*1393OPINION.
Arundell:For the purpose of arriving at the value of the net estate of a decedent, section 403(b) (3) of the Revenue Act of 1921 grants deductions from the gross estate of the following:
The amount of all bequests, legacies, devices, or transfers, * * * to or for the use of any domestic corporation organized and operated exclusively for religious, charitable, scientific, literary, or educational purposes, * * * no part of the net earnings of which inures to the benefit of any private stockholder or individual, or to a trustee or trustees exclusively for such religious, charitable, scientific, literary, or educational purposes within the United States.
It is clear that the testator bequeathed nothing directly to the organizations listed in the findings of fact, and so the amounts claimed are deductible only if it can be found that they were bequests to a trustee for those organizations. No trust was created by the will itself as it does not designate the beneficiaries. People v. Bowers, 147 N. Y. 104; 41 N. E. 432. The letter addressed by testator to his wife and found among his effects after his death can not be taken as a part of the will under the law of New York (Booth v. Baptist Church, 126 N. Y. 215; 28 N. E. 238, 242), and so it can not be used to supply what the testator omitted.

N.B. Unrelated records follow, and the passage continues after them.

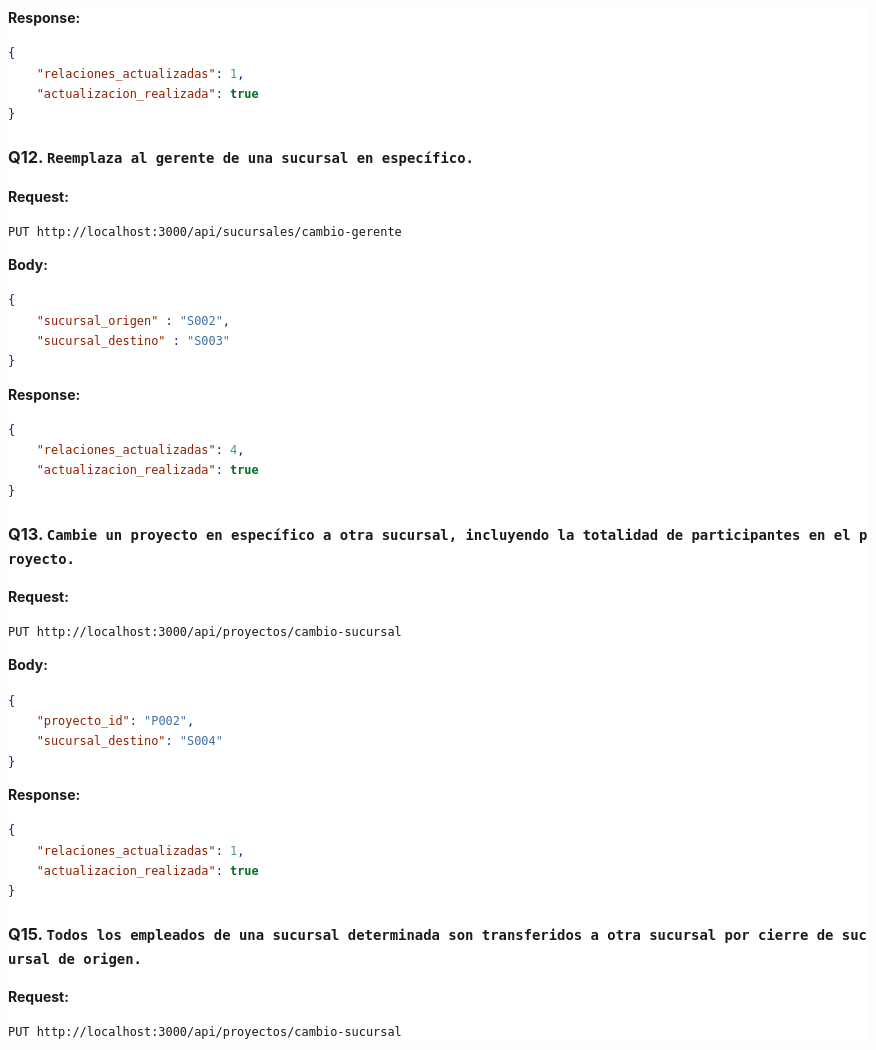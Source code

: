 **Response:**
```json
{
    "relaciones_actualizadas": 1,
    "actualizacion_realizada": true
}
```

### Q12. `Reemplaza al gerente de una sucursal en específico.`
**Request:**
```http
PUT http://localhost:3000/api/sucursales/cambio-gerente
```

**Body:**
```json
{
    "sucursal_origen" : "S002",
    "sucursal_destino" : "S003"
}
```

**Response:**
```json
{
    "relaciones_actualizadas": 4,
    "actualizacion_realizada": true
}
```

### Q13. `Cambie un proyecto en específico a otra sucursal, incluyendo la totalidad de participantes en el proyecto.`
**Request:**
```http
PUT http://localhost:3000/api/proyectos/cambio-sucursal
```

**Body:**
```json
{
    "proyecto_id": "P002",
    "sucursal_destino": "S004"
}
```

**Response:**
```json
{
    "relaciones_actualizadas": 1,
    "actualizacion_realizada": true
}
```

### Q15. `Todos los empleados de una sucursal determinada son transferidos a otra sucursal por cierre de sucursal de origen.`
**Request:**
```http
PUT http://localhost:3000/api/proyectos/cambio-sucursal
```
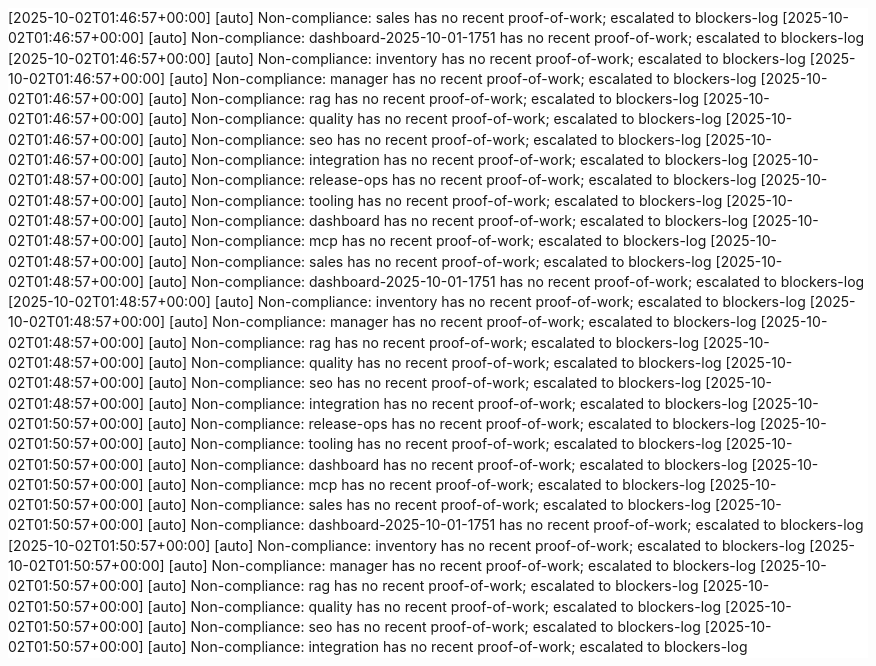 [2025-10-02T01:46:57+00:00] [auto] Non-compliance: sales has no recent proof-of-work; escalated to blockers-log
[2025-10-02T01:46:57+00:00] [auto] Non-compliance: dashboard-2025-10-01-1751 has no recent proof-of-work; escalated to blockers-log
[2025-10-02T01:46:57+00:00] [auto] Non-compliance: inventory has no recent proof-of-work; escalated to blockers-log
[2025-10-02T01:46:57+00:00] [auto] Non-compliance: manager has no recent proof-of-work; escalated to blockers-log
[2025-10-02T01:46:57+00:00] [auto] Non-compliance: rag has no recent proof-of-work; escalated to blockers-log
[2025-10-02T01:46:57+00:00] [auto] Non-compliance: quality has no recent proof-of-work; escalated to blockers-log
[2025-10-02T01:46:57+00:00] [auto] Non-compliance: seo has no recent proof-of-work; escalated to blockers-log
[2025-10-02T01:46:57+00:00] [auto] Non-compliance: integration has no recent proof-of-work; escalated to blockers-log
[2025-10-02T01:48:57+00:00] [auto] Non-compliance: release-ops has no recent proof-of-work; escalated to blockers-log
[2025-10-02T01:48:57+00:00] [auto] Non-compliance: tooling has no recent proof-of-work; escalated to blockers-log
[2025-10-02T01:48:57+00:00] [auto] Non-compliance: dashboard has no recent proof-of-work; escalated to blockers-log
[2025-10-02T01:48:57+00:00] [auto] Non-compliance: mcp has no recent proof-of-work; escalated to blockers-log
[2025-10-02T01:48:57+00:00] [auto] Non-compliance: sales has no recent proof-of-work; escalated to blockers-log
[2025-10-02T01:48:57+00:00] [auto] Non-compliance: dashboard-2025-10-01-1751 has no recent proof-of-work; escalated to blockers-log
[2025-10-02T01:48:57+00:00] [auto] Non-compliance: inventory has no recent proof-of-work; escalated to blockers-log
[2025-10-02T01:48:57+00:00] [auto] Non-compliance: manager has no recent proof-of-work; escalated to blockers-log
[2025-10-02T01:48:57+00:00] [auto] Non-compliance: rag has no recent proof-of-work; escalated to blockers-log
[2025-10-02T01:48:57+00:00] [auto] Non-compliance: quality has no recent proof-of-work; escalated to blockers-log
[2025-10-02T01:48:57+00:00] [auto] Non-compliance: seo has no recent proof-of-work; escalated to blockers-log
[2025-10-02T01:48:57+00:00] [auto] Non-compliance: integration has no recent proof-of-work; escalated to blockers-log
[2025-10-02T01:50:57+00:00] [auto] Non-compliance: release-ops has no recent proof-of-work; escalated to blockers-log
[2025-10-02T01:50:57+00:00] [auto] Non-compliance: tooling has no recent proof-of-work; escalated to blockers-log
[2025-10-02T01:50:57+00:00] [auto] Non-compliance: dashboard has no recent proof-of-work; escalated to blockers-log
[2025-10-02T01:50:57+00:00] [auto] Non-compliance: mcp has no recent proof-of-work; escalated to blockers-log
[2025-10-02T01:50:57+00:00] [auto] Non-compliance: sales has no recent proof-of-work; escalated to blockers-log
[2025-10-02T01:50:57+00:00] [auto] Non-compliance: dashboard-2025-10-01-1751 has no recent proof-of-work; escalated to blockers-log
[2025-10-02T01:50:57+00:00] [auto] Non-compliance: inventory has no recent proof-of-work; escalated to blockers-log
[2025-10-02T01:50:57+00:00] [auto] Non-compliance: manager has no recent proof-of-work; escalated to blockers-log
[2025-10-02T01:50:57+00:00] [auto] Non-compliance: rag has no recent proof-of-work; escalated to blockers-log
[2025-10-02T01:50:57+00:00] [auto] Non-compliance: quality has no recent proof-of-work; escalated to blockers-log
[2025-10-02T01:50:57+00:00] [auto] Non-compliance: seo has no recent proof-of-work; escalated to blockers-log
[2025-10-02T01:50:57+00:00] [auto] Non-compliance: integration has no recent proof-of-work; escalated to blockers-log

It is also very doubtfui whether the letter would be admissible, over objection, to show the testator’s intention (Allen’s Executors v. Allen, 18 How. 385, 393), but inasmuch as it had been set out as a part of the petition, and the respondent has admitted the existence and finding of it and its terms as pleaded, it was apparently intended by the parties that we should consider it as a part of the case. We have, therefore, set forth in the findings of fact the pertinent parts of the letter. A reading of the parts quoted in connection with the will shows beyond a doubt that it was not the intention of the testator to create any trust in respect of the amounts which his widow gave to the exempt corporations. It is said in Russell v. United States Trust Co. (Circuit Court S. D. New York), 127 Fed. 445; affirmed 136 Fed. 758, that:
An expression may be imperative in its real meaning, although couched in language which is not imperative in form; and, when it appears to have been used in this sense by the testator, the courts will give it due effect. If it is *1394used by way oí suggestion, counsel, or advice, with a view to influence but not to direct the discretion of the party, it will not raise a trust. Although a devise or bequest to one person, accompanied by words expressing a wish, entreaty, or recommendation that he will apply it in whole or in part to the benefit of others, may create a trust, if the subject and object are sufficiently certain, they will not do so unless the words appear to have been intended by the testator to have been imperative; and, when property is given absolutely and without reservation, a trust is not to be lightly imposed upon mere words of recommendation and confidence.
See also Colton v Colton, 127 U. S. 300; Clay v Wood, 36 N. Y. S. 317; affirmed 47 N. E. 274.
The fact that the widow complied with decedent’s wishes does not impress a trust upon the funds she distributed.
Judgment will be entered under Rule 50.